Global warming + Acid rain = Disappearing wild foods
While there’s a lot of debate about global warming, I know firsthand that the planet is changing in significant ways. How? I’ve been in the truffle business since 1983. In that time, I’ve feared – and watched –the wild truffle struggle for survival. Under siege by climate change and water/soil/air toxins, truffles can either adapt, or die off.
Wild things only grow when they have a clean environment. Many have survived for millions of years in specialized geographic locations. It turns out mushrooms, both above and below ground, are so far unable to adapt to acid rain, one result of a heavily industrialized environment.
Above-ground mushrooms are the first to fail. After that, the truffles, growing 8—20” below the ground, cannot withstand the bad groundwater. They are not protected by the soil, where the truffle spores attach themselves to tree roots. The effects of acid rain can slow or completely spoil the crop.

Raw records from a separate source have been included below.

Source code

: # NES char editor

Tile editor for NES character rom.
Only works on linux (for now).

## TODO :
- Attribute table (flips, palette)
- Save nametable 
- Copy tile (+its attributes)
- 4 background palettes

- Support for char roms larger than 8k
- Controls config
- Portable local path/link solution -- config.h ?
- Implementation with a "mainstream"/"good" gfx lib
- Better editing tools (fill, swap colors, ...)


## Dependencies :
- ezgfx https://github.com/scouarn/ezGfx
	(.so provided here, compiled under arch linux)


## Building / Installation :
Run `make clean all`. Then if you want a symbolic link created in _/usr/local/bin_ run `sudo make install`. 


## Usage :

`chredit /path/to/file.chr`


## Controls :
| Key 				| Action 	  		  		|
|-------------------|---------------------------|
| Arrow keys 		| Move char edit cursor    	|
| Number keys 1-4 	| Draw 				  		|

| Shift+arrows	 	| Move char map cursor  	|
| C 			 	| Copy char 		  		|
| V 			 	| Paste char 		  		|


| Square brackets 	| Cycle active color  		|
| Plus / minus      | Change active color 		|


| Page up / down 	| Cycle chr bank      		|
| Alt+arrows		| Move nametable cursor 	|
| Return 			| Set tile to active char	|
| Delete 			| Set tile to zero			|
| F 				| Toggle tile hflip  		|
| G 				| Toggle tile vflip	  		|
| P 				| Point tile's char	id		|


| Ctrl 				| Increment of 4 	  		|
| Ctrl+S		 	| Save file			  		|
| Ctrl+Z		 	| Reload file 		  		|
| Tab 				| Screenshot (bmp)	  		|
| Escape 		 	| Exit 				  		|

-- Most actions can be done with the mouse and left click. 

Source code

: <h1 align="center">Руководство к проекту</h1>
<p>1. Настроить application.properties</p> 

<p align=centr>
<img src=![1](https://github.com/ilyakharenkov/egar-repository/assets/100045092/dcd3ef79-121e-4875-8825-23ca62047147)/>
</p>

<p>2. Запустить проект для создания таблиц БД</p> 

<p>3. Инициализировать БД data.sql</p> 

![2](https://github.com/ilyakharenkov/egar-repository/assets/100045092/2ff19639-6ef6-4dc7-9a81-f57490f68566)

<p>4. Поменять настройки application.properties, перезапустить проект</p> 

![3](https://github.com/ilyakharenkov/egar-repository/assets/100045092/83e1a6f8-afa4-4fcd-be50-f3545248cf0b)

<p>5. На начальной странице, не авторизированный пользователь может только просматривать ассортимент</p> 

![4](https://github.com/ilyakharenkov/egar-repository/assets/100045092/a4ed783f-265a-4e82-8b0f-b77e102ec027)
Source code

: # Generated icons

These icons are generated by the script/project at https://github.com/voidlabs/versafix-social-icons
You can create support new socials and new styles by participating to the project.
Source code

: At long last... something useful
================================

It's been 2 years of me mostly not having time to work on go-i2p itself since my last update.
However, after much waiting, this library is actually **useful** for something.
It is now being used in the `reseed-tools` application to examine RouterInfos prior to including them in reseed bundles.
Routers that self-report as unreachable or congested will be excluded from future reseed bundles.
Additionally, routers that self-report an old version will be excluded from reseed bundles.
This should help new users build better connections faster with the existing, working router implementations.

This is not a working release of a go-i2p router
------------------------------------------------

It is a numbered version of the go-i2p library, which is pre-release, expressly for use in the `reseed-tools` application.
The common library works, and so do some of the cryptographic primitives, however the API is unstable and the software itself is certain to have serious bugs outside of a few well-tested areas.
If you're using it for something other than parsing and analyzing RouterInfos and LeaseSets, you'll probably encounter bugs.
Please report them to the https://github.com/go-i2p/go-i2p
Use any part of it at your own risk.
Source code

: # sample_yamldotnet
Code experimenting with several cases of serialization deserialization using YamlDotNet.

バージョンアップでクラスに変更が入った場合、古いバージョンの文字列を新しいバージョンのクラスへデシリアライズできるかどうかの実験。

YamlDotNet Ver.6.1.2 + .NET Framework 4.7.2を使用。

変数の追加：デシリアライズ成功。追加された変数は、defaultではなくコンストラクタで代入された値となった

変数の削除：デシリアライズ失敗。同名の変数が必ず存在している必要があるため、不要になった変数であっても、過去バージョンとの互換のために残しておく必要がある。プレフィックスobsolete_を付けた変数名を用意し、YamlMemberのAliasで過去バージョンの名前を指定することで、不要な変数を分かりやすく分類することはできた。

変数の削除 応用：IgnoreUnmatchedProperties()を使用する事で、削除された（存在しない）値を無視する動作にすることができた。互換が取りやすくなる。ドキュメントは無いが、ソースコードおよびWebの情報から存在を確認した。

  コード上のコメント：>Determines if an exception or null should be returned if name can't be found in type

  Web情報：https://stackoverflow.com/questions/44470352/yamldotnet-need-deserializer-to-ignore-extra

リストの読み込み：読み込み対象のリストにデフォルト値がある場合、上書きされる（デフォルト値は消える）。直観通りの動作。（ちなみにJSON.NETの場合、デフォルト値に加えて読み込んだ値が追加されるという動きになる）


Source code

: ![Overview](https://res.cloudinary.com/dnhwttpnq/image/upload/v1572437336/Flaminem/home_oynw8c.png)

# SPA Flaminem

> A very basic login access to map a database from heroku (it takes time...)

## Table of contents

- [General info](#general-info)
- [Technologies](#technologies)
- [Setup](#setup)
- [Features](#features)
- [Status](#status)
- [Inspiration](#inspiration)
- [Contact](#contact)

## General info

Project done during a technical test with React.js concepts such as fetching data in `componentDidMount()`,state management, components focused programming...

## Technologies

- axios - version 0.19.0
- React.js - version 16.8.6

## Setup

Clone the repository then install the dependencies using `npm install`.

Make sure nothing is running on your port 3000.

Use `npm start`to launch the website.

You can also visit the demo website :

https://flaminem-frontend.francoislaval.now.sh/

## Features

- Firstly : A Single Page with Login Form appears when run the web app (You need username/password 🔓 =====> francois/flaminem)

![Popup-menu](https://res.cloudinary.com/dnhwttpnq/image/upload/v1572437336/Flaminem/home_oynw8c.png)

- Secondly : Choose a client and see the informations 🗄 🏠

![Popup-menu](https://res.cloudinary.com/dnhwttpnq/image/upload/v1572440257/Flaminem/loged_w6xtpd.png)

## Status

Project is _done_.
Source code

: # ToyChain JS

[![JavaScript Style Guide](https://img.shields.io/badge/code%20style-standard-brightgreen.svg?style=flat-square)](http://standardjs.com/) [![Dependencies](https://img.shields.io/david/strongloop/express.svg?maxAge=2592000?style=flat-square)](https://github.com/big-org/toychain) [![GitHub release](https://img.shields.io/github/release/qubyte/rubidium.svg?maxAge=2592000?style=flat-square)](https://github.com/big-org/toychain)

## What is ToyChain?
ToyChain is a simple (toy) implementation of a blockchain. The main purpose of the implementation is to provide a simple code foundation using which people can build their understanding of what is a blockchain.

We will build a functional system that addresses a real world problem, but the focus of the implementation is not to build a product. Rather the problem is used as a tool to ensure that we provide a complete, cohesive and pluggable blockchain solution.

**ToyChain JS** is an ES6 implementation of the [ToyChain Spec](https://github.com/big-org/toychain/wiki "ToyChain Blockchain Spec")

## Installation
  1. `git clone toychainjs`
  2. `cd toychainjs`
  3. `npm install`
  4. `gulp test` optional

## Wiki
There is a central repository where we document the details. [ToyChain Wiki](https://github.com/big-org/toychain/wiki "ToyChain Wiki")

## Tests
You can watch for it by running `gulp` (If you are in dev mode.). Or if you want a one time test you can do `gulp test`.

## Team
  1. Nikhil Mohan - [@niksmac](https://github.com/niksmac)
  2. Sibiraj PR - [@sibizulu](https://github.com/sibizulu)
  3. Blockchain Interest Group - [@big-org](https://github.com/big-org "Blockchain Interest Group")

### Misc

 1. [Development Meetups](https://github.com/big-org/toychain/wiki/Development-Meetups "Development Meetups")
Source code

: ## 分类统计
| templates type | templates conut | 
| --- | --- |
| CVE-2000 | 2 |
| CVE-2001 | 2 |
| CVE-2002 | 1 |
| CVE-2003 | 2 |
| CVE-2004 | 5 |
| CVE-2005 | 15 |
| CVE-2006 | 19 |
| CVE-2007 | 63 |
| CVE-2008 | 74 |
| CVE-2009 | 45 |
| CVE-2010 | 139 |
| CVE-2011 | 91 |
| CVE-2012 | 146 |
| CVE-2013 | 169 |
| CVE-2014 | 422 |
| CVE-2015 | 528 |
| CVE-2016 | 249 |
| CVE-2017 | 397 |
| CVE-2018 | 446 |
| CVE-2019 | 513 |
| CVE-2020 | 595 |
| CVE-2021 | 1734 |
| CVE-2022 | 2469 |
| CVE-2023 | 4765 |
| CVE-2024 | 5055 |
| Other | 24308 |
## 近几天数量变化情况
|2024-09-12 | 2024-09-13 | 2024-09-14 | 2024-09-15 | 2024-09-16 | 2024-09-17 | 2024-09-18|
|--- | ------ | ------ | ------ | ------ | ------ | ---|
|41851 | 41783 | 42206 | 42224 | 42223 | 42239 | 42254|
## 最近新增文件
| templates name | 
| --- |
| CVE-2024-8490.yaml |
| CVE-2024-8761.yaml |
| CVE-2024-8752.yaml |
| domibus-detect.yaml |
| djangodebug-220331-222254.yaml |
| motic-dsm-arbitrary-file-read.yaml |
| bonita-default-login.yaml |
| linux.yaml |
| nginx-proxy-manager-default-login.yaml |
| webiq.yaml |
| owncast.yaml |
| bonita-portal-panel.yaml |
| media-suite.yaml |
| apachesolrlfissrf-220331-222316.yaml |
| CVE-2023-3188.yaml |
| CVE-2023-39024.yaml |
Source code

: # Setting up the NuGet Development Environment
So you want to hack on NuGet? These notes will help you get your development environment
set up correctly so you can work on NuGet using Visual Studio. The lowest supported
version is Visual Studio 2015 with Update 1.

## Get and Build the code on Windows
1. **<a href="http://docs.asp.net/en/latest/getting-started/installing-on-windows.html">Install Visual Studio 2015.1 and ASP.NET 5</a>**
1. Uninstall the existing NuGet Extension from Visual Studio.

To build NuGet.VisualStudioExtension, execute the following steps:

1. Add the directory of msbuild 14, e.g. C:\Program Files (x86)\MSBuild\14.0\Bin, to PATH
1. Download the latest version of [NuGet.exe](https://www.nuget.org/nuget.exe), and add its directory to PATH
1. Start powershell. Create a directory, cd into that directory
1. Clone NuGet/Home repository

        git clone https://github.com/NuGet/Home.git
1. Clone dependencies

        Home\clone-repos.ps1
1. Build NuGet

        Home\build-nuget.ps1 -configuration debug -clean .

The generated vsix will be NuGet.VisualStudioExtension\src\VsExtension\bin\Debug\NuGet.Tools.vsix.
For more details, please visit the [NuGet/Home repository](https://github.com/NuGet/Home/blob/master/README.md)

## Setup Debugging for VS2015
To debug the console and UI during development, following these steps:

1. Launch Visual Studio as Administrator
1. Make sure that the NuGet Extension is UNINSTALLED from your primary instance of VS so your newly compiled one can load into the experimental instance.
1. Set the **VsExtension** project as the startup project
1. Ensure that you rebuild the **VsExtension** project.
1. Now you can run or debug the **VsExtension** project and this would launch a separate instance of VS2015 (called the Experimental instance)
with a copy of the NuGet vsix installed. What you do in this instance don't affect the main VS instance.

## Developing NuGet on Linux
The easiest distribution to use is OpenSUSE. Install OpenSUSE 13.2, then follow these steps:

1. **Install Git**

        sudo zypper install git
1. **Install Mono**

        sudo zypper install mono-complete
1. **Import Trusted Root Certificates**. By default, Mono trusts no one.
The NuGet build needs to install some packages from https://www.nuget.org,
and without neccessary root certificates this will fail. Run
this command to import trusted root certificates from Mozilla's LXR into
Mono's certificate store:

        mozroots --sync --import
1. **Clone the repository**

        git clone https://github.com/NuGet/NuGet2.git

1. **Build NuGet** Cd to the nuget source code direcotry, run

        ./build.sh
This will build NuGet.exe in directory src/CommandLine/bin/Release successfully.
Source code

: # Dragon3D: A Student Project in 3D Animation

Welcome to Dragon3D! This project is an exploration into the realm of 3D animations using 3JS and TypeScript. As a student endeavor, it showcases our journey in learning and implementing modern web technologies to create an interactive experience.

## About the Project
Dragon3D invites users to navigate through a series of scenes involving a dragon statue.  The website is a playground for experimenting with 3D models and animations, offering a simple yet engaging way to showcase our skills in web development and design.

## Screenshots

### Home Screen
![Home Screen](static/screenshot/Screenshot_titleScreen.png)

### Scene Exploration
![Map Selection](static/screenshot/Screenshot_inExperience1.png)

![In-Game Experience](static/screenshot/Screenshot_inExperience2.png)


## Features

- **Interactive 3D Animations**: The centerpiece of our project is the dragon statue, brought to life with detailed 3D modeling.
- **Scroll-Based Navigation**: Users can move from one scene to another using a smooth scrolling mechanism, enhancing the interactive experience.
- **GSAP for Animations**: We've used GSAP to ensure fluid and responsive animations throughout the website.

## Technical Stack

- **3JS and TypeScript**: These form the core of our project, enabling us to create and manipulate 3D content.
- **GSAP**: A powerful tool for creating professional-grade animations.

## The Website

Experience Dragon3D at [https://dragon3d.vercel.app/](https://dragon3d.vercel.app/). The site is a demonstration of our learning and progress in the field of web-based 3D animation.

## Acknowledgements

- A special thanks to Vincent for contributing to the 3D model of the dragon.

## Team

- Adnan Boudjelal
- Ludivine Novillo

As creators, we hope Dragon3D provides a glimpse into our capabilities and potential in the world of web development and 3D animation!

Sometimes I think truffles confirm the fact that climate change is global. Production in traditional truffle forests in Spain, Italy and France has been slowing down to a crawl for years. For example, in 1965, Spain harvested 150,000 kilos of black winter truffles for domestic and export markets. They came from many different wild regions throughout the country.
Today, the Spanish truffle business is reduced to barely a whisper. And white truffles may be extinct in Italy in ten years. Truffles are so delicate and vulnerable that they perform as one reliable canary in our global mine shaft. Their demise across traditional production areas is telling: something big is very wrong.
Truffles need four seasons, but these days southern Europe only has two: winter and summer. Remember a few summers ago across Italy, France and Spain, when many older people—grandparents who were home in the city while their kids were away in the country or at the seaside for a month—died when a brutal heat wave infested the region with nearly three weeks of merciless heat? All living things (people included) need four seasons to thrive.
At the end of May 2007, Moscow experienced its own severe high temperatures. Summer was not only early, but hotter than the high season… in May. The boiling hot days, and boiling hot nights, and flash floods that are becoming the norm across southern/central Europe have also nearly ended mushroom production in the Balkans (Romania, Bulgaria.)
I hope, and some days I believe we will reverse global warming (see Al Gore, An Inconvenient Truth) with a truly international effort. But even if we are successful, there will be many wild plants we will not be able to restore.
Still, there are a few reasons to be encouraged. Truffles are being found in some highly unexpected places. We’re already starting to find truffles in Albania, Macedonia, Greece, Croatia; in Finland, Sweden, Norway, the Russian lake region; and in the Himalayan lowlands — Tibet, India and Szechuan. These previously cold regions have warmed into a milder climate. They all feature intact old growth forests. And they have no heavy industry.
I encourage all readers and truffle lovers to enjoy your wild foods with a truly thankful heart, and, and, and, to do what you can to make sure we reverse our impact on our world – and our palates.